Este movimento levanta sérias questões sobre a alocação de recursos públicos e a verdadeira prioridade dada à educação na cidade. Enquanto milhões de reais são direcionados para uma solução tecnológica que enfrenta desafios significativos de implementação e acesso, os acervos físicos das escolas, que poderiam beneficiar diretamente os alunos, permanecem desatualizados e inacessíveis. 
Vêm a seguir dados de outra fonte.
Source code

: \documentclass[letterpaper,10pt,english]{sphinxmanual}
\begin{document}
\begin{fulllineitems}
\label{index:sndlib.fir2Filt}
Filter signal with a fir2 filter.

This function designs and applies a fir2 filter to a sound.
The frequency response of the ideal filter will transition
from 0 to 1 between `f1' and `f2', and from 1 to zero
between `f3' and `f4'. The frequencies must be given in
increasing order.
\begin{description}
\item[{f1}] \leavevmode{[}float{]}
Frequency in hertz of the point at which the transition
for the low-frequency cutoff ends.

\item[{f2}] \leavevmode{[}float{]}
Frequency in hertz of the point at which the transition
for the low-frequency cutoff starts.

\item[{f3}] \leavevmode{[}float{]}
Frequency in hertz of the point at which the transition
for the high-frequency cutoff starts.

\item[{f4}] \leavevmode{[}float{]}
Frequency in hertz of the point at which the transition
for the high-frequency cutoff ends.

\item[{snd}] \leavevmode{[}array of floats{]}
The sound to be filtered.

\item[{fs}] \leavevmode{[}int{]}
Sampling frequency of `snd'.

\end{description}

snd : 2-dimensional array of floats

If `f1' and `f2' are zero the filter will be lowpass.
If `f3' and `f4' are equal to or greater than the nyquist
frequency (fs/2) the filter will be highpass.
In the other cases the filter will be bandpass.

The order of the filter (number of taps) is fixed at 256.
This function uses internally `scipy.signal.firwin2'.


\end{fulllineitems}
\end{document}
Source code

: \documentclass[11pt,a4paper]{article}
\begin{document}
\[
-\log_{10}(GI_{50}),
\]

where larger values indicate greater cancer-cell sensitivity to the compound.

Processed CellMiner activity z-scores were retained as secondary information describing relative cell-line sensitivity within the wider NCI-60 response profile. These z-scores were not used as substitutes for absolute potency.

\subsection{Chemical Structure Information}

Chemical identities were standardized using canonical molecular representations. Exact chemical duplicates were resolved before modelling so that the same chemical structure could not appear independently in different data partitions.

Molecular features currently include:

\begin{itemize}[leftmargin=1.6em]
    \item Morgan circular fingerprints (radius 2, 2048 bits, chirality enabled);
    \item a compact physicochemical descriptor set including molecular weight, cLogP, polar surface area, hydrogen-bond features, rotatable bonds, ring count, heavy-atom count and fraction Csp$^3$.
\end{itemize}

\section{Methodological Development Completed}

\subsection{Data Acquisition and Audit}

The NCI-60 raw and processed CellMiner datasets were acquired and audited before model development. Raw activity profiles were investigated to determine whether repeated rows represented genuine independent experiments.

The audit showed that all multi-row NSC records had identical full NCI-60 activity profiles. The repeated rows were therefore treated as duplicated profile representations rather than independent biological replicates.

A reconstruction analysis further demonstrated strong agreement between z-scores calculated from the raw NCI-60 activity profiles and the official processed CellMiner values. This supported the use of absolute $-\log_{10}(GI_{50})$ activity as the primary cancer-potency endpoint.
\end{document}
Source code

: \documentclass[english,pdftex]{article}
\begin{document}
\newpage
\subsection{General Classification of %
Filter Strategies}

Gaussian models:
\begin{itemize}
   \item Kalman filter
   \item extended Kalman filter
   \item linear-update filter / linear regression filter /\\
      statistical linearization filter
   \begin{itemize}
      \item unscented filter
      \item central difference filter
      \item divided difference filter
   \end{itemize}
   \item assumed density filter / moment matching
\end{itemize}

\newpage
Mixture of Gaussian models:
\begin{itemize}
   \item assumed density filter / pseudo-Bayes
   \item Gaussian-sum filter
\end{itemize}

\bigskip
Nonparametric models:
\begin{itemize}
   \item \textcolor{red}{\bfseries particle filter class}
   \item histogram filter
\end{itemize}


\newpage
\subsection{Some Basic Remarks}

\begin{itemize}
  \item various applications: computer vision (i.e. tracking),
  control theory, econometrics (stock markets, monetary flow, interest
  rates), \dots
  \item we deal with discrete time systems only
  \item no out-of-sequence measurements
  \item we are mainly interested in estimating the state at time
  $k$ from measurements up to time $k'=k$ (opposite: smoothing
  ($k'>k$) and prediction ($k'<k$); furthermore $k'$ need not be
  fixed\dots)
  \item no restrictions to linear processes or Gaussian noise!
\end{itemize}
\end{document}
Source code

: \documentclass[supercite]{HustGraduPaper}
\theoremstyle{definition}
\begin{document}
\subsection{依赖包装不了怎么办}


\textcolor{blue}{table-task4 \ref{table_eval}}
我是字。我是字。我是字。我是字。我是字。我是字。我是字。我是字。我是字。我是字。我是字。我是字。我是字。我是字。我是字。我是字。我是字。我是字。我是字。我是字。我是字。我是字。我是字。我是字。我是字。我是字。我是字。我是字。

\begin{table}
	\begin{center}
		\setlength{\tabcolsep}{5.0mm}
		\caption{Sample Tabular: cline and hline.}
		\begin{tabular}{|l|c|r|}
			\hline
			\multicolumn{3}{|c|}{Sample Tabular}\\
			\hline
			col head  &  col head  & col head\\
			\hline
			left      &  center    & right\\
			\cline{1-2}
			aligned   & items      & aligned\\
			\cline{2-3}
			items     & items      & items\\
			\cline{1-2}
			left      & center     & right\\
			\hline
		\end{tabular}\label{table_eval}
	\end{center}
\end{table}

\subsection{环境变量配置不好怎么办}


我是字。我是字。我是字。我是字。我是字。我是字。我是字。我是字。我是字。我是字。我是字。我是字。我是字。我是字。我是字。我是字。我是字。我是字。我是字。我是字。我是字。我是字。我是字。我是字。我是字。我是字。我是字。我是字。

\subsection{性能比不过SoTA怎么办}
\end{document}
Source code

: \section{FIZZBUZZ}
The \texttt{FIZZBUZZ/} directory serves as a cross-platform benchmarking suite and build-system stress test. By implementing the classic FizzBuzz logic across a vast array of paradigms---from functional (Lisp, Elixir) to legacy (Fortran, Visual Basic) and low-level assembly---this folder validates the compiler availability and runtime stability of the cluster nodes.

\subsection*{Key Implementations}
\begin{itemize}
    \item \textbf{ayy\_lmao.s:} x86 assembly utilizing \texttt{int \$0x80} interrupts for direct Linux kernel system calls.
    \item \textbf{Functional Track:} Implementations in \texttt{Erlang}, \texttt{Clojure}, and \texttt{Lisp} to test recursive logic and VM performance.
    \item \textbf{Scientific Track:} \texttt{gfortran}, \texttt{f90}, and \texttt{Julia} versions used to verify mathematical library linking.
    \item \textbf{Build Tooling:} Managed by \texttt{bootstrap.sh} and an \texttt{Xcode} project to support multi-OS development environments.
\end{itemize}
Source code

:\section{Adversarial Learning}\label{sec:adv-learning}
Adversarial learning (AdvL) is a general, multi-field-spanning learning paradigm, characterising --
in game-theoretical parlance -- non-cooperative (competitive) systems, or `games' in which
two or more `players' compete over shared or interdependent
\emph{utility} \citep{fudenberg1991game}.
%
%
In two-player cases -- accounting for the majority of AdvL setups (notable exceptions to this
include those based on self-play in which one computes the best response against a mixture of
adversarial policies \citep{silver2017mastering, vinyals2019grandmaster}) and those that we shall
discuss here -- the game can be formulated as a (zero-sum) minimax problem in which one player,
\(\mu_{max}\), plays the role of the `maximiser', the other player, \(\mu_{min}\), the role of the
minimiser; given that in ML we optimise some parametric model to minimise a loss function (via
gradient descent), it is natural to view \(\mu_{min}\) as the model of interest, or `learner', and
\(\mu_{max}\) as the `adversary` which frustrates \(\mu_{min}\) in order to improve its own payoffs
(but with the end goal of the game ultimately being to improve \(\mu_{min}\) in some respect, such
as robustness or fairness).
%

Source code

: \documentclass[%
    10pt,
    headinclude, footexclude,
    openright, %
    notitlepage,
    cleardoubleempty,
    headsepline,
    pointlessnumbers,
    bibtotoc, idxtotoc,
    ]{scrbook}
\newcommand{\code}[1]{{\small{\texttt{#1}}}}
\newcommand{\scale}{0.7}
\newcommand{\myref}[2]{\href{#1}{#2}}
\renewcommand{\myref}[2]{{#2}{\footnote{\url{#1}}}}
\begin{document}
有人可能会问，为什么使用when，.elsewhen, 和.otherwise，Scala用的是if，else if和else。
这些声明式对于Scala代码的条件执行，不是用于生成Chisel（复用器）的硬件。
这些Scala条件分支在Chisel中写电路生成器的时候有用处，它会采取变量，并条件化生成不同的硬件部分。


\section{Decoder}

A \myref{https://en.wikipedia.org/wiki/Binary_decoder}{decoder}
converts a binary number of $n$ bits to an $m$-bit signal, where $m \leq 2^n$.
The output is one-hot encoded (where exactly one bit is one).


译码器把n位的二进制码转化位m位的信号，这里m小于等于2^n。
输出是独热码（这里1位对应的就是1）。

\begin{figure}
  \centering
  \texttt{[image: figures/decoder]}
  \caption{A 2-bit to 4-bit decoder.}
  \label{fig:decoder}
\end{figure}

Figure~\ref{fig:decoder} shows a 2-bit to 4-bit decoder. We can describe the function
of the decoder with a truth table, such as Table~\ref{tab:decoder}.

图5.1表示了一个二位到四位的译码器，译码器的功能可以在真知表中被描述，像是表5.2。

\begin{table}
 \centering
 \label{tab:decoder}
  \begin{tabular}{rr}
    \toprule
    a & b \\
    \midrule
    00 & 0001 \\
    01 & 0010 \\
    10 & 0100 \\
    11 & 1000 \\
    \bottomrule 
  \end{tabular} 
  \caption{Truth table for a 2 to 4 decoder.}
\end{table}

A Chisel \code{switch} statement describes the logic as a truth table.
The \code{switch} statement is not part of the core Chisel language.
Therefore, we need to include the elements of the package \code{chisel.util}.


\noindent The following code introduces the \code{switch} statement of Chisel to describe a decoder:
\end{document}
Esta contradição aponta para uma desconexão preocupante entre as políticas educacionais da SME e as necessidades reais dos estudantes e educadores. Além disso, é mais uma demonstração de que a gestão Greca/Pimentel prioriza a transferência de recursos públicos para as mãos de grandes empresários, em vez de investir no desenvolvimento do magistério e na valorização da carreira das professoras e dos professores.

 

A plataforma Elefante Letrado

Criada em 2014 pela esposa de uma grande empresário do ramo de chocolates, a Elefante Letrado é uma ferramenta digital voltada para estudantes do ensino fundamental I, do 1º ao 5º ano. Presente em 10 estados brasileiros e em cinco estados norte-americanos, a plataforma permite que os alunos escolham e-books para leitura ou audição automática, além de realizar atividades complementares.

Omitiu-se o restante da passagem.